*** Given information ***

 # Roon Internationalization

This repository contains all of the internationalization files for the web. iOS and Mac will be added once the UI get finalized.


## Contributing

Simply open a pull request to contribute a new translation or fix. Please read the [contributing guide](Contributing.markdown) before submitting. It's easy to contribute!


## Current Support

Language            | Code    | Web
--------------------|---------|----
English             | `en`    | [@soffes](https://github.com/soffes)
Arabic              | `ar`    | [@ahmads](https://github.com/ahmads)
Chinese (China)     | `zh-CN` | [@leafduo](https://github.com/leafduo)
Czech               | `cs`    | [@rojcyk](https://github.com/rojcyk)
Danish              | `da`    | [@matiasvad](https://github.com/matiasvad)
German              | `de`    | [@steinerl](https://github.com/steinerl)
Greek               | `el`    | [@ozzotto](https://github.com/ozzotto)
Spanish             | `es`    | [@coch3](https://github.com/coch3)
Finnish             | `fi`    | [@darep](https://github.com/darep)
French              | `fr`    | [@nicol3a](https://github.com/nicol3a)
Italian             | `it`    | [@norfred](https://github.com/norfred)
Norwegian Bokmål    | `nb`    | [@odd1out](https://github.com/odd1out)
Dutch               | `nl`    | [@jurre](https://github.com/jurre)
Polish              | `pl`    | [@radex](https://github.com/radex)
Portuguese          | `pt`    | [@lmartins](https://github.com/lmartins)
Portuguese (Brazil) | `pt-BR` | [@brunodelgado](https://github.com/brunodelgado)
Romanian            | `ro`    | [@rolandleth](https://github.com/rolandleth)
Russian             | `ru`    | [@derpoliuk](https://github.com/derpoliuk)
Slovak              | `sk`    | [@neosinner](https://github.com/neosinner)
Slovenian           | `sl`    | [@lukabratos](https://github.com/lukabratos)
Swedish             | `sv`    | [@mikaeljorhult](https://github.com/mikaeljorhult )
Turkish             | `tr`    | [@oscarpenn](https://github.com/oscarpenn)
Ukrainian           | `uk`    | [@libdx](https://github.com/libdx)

***

§ **Task**
Scan the data for the word "Portuguese" and copy every line where it shows up.

§ **Solved problem**
Portuguese          | `pt`    | [@lmartins](https://github.com/lmartins)
Portuguese (Brazil) | `pt-BR` | [@brunodelgado](https://github.com/brunodelgado)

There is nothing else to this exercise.